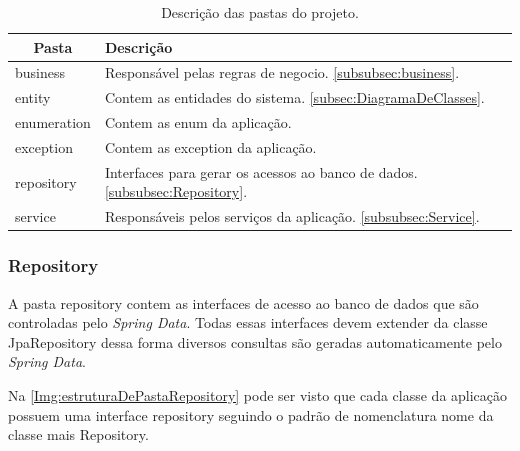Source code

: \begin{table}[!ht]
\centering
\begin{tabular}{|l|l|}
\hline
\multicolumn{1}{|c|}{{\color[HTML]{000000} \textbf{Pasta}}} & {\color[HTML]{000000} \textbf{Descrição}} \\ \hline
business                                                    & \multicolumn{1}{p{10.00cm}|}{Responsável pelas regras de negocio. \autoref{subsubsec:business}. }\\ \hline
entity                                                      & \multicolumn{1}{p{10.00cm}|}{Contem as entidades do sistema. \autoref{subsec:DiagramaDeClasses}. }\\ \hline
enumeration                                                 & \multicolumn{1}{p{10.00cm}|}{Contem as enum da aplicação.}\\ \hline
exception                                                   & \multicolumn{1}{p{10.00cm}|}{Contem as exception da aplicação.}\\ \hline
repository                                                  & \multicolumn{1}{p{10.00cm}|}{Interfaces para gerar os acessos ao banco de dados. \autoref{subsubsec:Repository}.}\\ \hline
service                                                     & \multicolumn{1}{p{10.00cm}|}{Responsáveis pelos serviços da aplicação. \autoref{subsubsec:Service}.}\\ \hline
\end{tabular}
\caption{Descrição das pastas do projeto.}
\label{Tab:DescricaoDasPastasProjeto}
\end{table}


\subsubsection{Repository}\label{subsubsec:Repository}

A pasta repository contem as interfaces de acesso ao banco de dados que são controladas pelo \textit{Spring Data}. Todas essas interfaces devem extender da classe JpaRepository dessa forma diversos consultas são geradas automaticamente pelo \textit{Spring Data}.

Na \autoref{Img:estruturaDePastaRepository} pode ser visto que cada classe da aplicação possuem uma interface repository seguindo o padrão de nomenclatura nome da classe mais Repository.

----------------------------------------

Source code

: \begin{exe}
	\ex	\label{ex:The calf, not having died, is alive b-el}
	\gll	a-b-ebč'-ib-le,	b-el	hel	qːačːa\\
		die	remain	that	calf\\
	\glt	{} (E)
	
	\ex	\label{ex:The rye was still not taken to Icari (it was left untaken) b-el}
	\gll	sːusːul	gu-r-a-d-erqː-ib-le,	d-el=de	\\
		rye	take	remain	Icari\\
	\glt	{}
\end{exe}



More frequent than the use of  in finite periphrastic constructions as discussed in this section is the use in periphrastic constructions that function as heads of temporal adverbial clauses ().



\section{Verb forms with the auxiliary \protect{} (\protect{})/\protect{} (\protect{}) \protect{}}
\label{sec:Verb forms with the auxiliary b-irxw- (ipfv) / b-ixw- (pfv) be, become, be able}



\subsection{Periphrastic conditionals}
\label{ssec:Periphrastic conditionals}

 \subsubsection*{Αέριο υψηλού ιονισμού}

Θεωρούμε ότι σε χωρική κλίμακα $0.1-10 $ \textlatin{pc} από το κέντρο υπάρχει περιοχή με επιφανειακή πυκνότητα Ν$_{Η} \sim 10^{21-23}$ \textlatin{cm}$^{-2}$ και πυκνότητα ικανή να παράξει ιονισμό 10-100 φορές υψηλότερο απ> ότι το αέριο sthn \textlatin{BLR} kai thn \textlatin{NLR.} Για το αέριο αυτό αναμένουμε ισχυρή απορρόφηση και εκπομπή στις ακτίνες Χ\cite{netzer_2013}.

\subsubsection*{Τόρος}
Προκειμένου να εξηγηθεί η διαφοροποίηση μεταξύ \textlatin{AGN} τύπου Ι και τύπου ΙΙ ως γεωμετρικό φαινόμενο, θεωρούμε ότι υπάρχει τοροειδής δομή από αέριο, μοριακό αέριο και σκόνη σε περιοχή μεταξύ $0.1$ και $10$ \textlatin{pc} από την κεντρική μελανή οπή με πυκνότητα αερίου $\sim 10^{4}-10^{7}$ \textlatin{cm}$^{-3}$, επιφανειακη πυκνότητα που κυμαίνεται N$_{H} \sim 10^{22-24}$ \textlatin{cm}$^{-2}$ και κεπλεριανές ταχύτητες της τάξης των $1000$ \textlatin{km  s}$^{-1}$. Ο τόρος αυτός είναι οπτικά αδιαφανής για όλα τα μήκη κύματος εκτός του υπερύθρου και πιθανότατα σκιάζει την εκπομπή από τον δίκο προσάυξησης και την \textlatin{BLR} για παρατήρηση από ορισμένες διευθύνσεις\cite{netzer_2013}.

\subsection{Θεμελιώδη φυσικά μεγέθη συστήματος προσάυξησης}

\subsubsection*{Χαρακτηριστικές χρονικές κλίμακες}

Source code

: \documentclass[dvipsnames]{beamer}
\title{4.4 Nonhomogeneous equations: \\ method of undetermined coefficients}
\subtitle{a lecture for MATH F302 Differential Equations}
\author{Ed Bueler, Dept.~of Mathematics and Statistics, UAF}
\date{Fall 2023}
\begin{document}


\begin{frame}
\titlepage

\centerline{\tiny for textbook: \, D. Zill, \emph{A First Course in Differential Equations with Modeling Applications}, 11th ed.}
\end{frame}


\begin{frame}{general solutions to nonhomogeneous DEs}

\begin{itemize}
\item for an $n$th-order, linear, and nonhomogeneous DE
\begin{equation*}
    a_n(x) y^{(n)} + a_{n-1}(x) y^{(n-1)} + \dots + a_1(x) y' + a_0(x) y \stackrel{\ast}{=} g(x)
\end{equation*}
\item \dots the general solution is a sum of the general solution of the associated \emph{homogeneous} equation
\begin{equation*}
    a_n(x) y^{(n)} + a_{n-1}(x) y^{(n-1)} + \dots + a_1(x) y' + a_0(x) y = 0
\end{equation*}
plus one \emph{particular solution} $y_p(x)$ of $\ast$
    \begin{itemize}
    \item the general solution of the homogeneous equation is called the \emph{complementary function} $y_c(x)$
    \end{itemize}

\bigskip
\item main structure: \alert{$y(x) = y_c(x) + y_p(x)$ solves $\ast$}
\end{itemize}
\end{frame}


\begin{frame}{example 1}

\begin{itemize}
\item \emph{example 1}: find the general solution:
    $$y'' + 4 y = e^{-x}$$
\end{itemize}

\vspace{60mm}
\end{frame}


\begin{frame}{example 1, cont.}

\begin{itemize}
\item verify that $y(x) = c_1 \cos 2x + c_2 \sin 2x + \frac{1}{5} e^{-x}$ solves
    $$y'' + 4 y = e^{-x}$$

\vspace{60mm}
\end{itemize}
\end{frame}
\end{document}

----------------------------------------

(Task item)
Write down only the number of lines that contain the string "label" in the listing.

(Reply)
6